– Hélas, mademoiselle, me répond en pleurant cette infortunée, je suis la fille d’un bûcheron de la forêt, je n’ai que douze ans; ce monsieur qui demeure ici m’a enlevée hier, avec un de ses amis, dans un moment où mon père était éloigné; ils m’ont liée tous les deux, ils m’ont jetée dans un sac plein de son, au fond duquel je ne pouvais crier, ils m’ont mise sur un cheval en croupe et m’ont entrée hier au soir de nuit dans cette maison; ils m’ont déposée tout de suite dans cette cave; je ne sais ce qu’ils veulent faire de moi, mais en arrivant, ils m’ont fait mettre nue, ils ont examiné mon corps, ils m’ont demandé mon âge, et celui enfin qui avait l’air d’être le maître de la maison a dit à l’autre qu’il fallait remettre l’opération à après-demain au soir, à cause de mon effroi, qu’un peu tranquillisée, leur expérience serait meilleure, et que je remplissais bien au reste toutes les conditions qu’il fallait au sujet.

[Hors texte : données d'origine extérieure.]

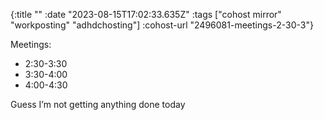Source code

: {:title ""
 :date "2023-08-15T17:02:33.635Z"
 :tags ["cohost mirror" "workposting" "adhdchosting"]
 :cohost-url "2496081-meetings-2-30-3"}

Meetings: 

* 2:30-3:30
* 3:30-4:00
* 4:00-4:30

Guess I’m not getting anything done today
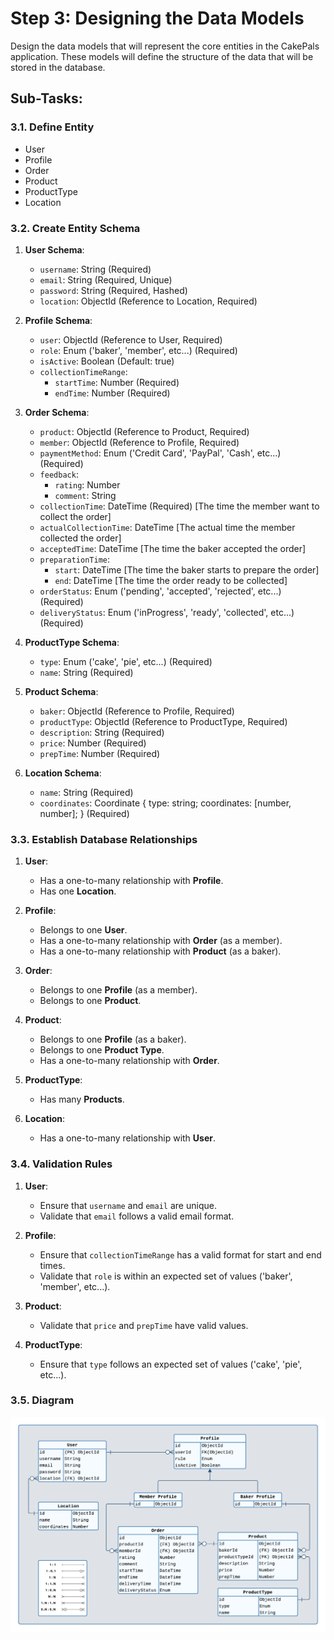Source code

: # Step 3: Designing the Data Models

Design the data models that will represent the core entities in the CakePals application. These models will define the structure of the data that will be stored in the database.

## Sub-Tasks:

### 3.1. Define Entity

- User
- Profile
- Order
- Product
- ProductType
- Location


### 3.2. Create Entity Schema

1. **User Schema**:

   - `username`: String (Required)
   - `email`: String (Required, Unique)
   - `password`: String (Required, Hashed)
   - `location`: ObjectId (Reference to Location, Required)

2. **Profile Schema**:

   - `user`: ObjectId (Reference to User, Required)
   - `role`: Enum ('baker', 'member', etc...) (Required)
   - `isActive`: Boolean (Default: true)
   - `collectionTimeRange`:
     - `startTime`: Number (Required)
     - `endTime`: Number (Required)

3. **Order Schema**:

   - `product`: ObjectId (Reference to Product, Required)
   - `member`: ObjectId (Reference to Profile, Required)
   - `paymentMethod`: Enum ('Credit Card', 'PayPal', 'Cash', etc...) (Required)
   - `feedback`:
      - `rating`: Number
      - `comment`: String
   - `collectionTime`: DateTime (Required) [The time the member want to collect the order]
   - `actualCollectionTime`: DateTime [The actual time the member collected the order]
   - `acceptedTime`: DateTime [The time the baker accepted the order]
   - `preparationTime`:
      - `start`: DateTime [The time the baker starts to prepare the order]
      - `end`: DateTime [The time the order ready to be collected]
   - `orderStatus`: Enum ('pending', 'accepted', 'rejected', etc...) (Required)
   - `deliveryStatus`: Enum ('inProgress', 'ready', 'collected', etc...) (Required)

4. **ProductType Schema**:

   - `type`: Enum ('cake', 'pie', etc...) (Required)
   - `name`: String (Required)

5. **Product Schema**:

   - `baker`: ObjectId (Reference to Profile, Required)
   - `productType`: ObjectId (Reference to ProductType, Required)
   - `description`: String (Required)
   - `price`: Number (Required)
   - `prepTime`: Number (Required)

6. **Location Schema**:

   - `name`: String (Required)
   - `coordinates`: Coordinate { type: string; coordinates: [number, number]; } (Required)


### 3.3. Establish Database Relationships

1. **User**:
   - Has a one-to-many relationship with **Profile**.
   - Has one **Location**.

2. **Profile**:
   - Belongs to one **User**.
   - Has a one-to-many relationship with **Order** (as a member).
   - Has a one-to-many relationship with **Product** (as a baker).

3. **Order**:
   - Belongs to one **Profile** (as a member).
   - Belongs to one **Product**.

4. **Product**:
   - Belongs to one **Profile** (as a baker).
   - Belongs to one **Product Type**.
   - Has a one-to-many relationship with **Order**.

5. **ProductType**:
   - Has many **Products**.

6. **Location**:
   - Has a one-to-many relationship with **User**.


### 3.4. Validation Rules

1. **User**:
   - Ensure that `username` and `email` are unique.
   - Validate that `email` follows a valid email format.

2. **Profile**:
   - Ensure that `collectionTimeRange` has a valid format for start and end times.
   - Validate that `role` is within an expected set of values ('baker', 'member', etc...).

3. **Product**:
   - Validate that `price` and `prepTime` have valid values.

4. **ProductType**:
   - Ensure that `type` follows an expected set of values ('cake', 'pie', etc...).

### 3.5. Diagram

![Entities-Diagram](media/CakePals-Entities.png)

Cette petite fille se tut après ces mots et recommença à pleurer avec plus d’amertume; je l’engageai à se calmer et lui promis mes soins. Il me devenait assez difficile de comprendre ce que M. Rodin et son ami, chirurgien comme lui, prétendaient faire de cette infortunée; cependant le mot de sujet, que je leur entendais souvent prononcer dans d’autres occasions, me fit à l’instant soupçonner qu’il se pouvait fort bien qu’ils eussent l’effroyable projet de faire quelque dissection anatomique sur cette malheureuse enfant; avant que d’adopter cette cruelle opinion, je résolus pourtant de m’éclairer mieux. Rodin rentre avec son ami, ils soupent ensemble, ils m’éloignent, je fais semblant de leur obéir, je me cache, et leur conversation ne me convainc que trop du projet horrible qu’ils méditent.
– Jamais, dit l’un d’eux, cette partie de l’anatomie ne sera parfaitement connue, qu’elle ne soit examinée avec le plus grand soin sur un sujet de douze ou treize ans ouvert à l’instant du contact de la douleur sur les nerfs; il est odieux que de futiles considérations arrêtent ainsi le progrès des arts…
Eh bien, c’est un sujet de sacrifié pour en sauver des millions; doit-on balancer à ce prix? Le meurtre opéré par les lois est-il d’une autre espèce que celui qui va se commettre dans notre opération, et l’objet de ces lois si sages n’est-il pas le sacrifice d’un pour sauver mille? Que rien ne nous arrête donc.
– Oh, pour moi, j’y suis décidé, reprit l’autre, et il y a bien longtemps que je l’aurais fait, si je l’avais osé tout seul.
Je ne vous rendrai point le reste de la conversation; ne portant que sur des choses de l’art, je la retins peu, et ne m’occupai plus de ce moment-ci qu’à sauver à tout prix cette malheureuse victime d’un art précieux à tous égards sans doute, mais dont les progrès me semblaient trop chèrement payés au prix du sacrifice de l’innocence. Les deux amis se séparèrent et Rodin se coucha sans me parler de quoi que ce soit. Le lendemain, jour destiné à cette cruelle immolation, il sortit comme à son ordinaire, en me disant qu’il ne rentrerait que pour souper avec son ami comme la veille; à peine fut-il dehors que je ne m’occupai plus que de mon projet… Le ciel le servit, mais oserais-je dire si ce fut l’innocence sacrifiée qu’il secourut ou l’acte de pitié de la malheureuse Sophie qu’il eut dessein de punir?… Je dirai le fait, vous voudrez bien décider la question, madame, tellement accablée par la main de cette inexplicable providence, il me devient impossible de scruter ses intentions sur moi; j’ai tâché de seconder ses vues, j’en ai été barbarement punie, c’est tout ce que je puis dire.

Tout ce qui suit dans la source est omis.